Perhaps the best reaction to this article is to look around. Is there a company nearby recruiting its customers to help a cause? How might you become that cause? Might you take the initiative and suggest the idea to a company?

A Few More Examples

Not sure this is percolating in many places? Here are some other Web finds:

Dell USA
http://www1.us.dell.com/content/topics/global.aspx/
corp/pressoffice/en/2003/2003_07_16_rr_001?c=us&l=en&s=corp

The computer manufacturer "collected nearly 2 million pounds of computer waste from more than 7,500 consumers" through its 15-city Dell Recycling Tour in 2003.

Giant Foods LLC
http://www.pnnonline.org/article.php?sid=4918

Runs a "Good Neighbor Food and Fund Campaign" in which customers are given various ways to purchase food for charity or contribute food directly through local supermarkets in the chain.

Pax World Fund
http://www.csrwire.com/article.cgi/1692.html

This socially-responsible investment mutual fund is now allowing investors to aid in building Iraq through designated donations of interest earned.

Prudential Financial
http://www.prudential.com/gvd/

Among other events, sponsors "Global Volunteer Day" to allow employees worldwide to volunteer for a day (see article at http://www.csrwire.com/article.cgi/2149.html). This Q&A appears on their Web site:

Q: Can people besides Prudential Financial employees participate in Global Volunteer Day 2003?

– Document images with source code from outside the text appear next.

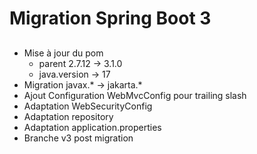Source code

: # Migration Spring Boot 3

##
* Mise à jour du pom
  * parent 2.7.12 -> 3.1.0
  * java.version -> 17
* Migration javax.* -> jakarta.*
* Ajout Configuration WebMvcConfig pour trailing slash
* Adaptation WebSecurityConfig
* Adaptation repository
* Adaptation application.properties
* Branche v3 post migration
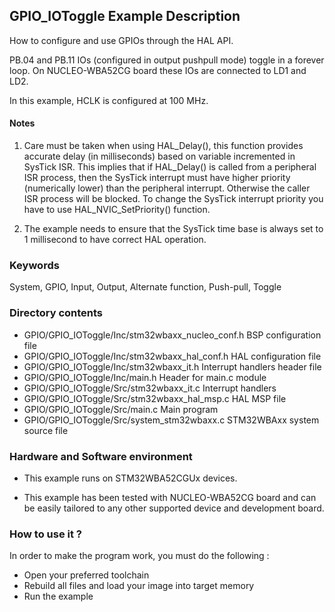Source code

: ## <b>GPIO_IOToggle Example Description</b>

How to configure and use GPIOs through the HAL API.

PB.04 and PB.11 IOs (configured in output pushpull mode) toggle in a forever loop.
On NUCLEO-WBA52CG board these IOs are connected to LD1 and LD2.

In this example, HCLK is configured at 100 MHz.

#### <b>Notes</b>

 1. Care must be taken when using HAL_Delay(), this function provides accurate delay (in milliseconds)
    based on variable incremented in SysTick ISR. This implies that if HAL_Delay() is called from
    a peripheral ISR process, then the SysTick interrupt must have higher priority (numerically lower)
    than the peripheral interrupt. Otherwise the caller ISR process will be blocked.
    To change the SysTick interrupt priority you have to use HAL_NVIC_SetPriority() function.

 2. The example needs to ensure that the SysTick time base is always set to 1 millisecond
    to have correct HAL operation.

### <b>Keywords</b>

System, GPIO, Input, Output, Alternate function, Push-pull, Toggle

### <b>Directory contents</b>

  - GPIO/GPIO_IOToggle/Inc/stm32wbaxx_nucleo_conf.h BSP configuration file
  - GPIO/GPIO_IOToggle/Inc/stm32wbaxx_hal_conf.h    HAL configuration file
  - GPIO/GPIO_IOToggle/Inc/stm32wbaxx_it.h          Interrupt handlers header file
  - GPIO/GPIO_IOToggle/Inc/main.h                   Header for main.c module  
  - GPIO/GPIO_IOToggle/Src/stm32wbaxx_it.c          Interrupt handlers
  - GPIO/GPIO_IOToggle/Src/stm32wbaxx_hal_msp.c     HAL MSP file
  - GPIO/GPIO_IOToggle/Src/main.c                   Main program
  - GPIO/GPIO_IOToggle/Src/system_stm32wbaxx.c      STM32WBAxx system source file

### <b>Hardware and Software environment</b>

  - This example runs on STM32WBA52CGUx devices.

  - This example has been tested with NUCLEO-WBA52CG board and can be
    easily tailored to any other supported device and development board.

### <b>How to use it ?</b>

In order to make the program work, you must do the following :

 - Open your preferred toolchain
 - Rebuild all files and load your image into target memory
 - Run the example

A: Yes. This year, the ninth annual Prudential Financial Global Volunteer Day, encourages family volunteerism throughout the day's service projects. Prudential Financial strongly encourages family, friends, neighbors and clients to join in and help out.

Standard Chartered http://www.standardchartered.com/global/csr/com/africamag/africa_mag.pdf Standard Chartered (UK) is the world's leading emerging markets bank. It employs 29,000 people in over 500 offices in more than 50 countries in the Asia Pacific Region, South Asia , the Middle East, Africa, United Kingdom and the Americas. Its "Community Partnership for Africa" program took unconnected, small, low-impact projects that did not involve staff and created a high-impact, sustainable community program involving staff, local partners and customers, and "ensured that these implemented projects produced direct and long-tem benefit to the community and at the same time supported Standard Chartered's business strategy."

Timberland
http://www.timberlandserve.com

Timberland, makers of workboots and outdoor apparel, devotes a full section of its website to encouraging service.  They say:

We started out as bootmakers, but we're about much more. Like you, we care about the strength of our neighborhoods, the well-being of our environment, and the quality of life in our communities.  We believe in making a difference and invite you to join us.

Wal-Mart Stores Good Works http://couponing.about.com/gi/dynamic/offsite.htm?
site=http://www.walmartfoundation.org/wmstore/goodworks/scripts/index.jsp

Known for supporting many employee-volunteer efforts, the "Operation Dear Abby" project recently made it possible for any customer (not just family members) to send messages of greeting and cheer to American military personnel overseas.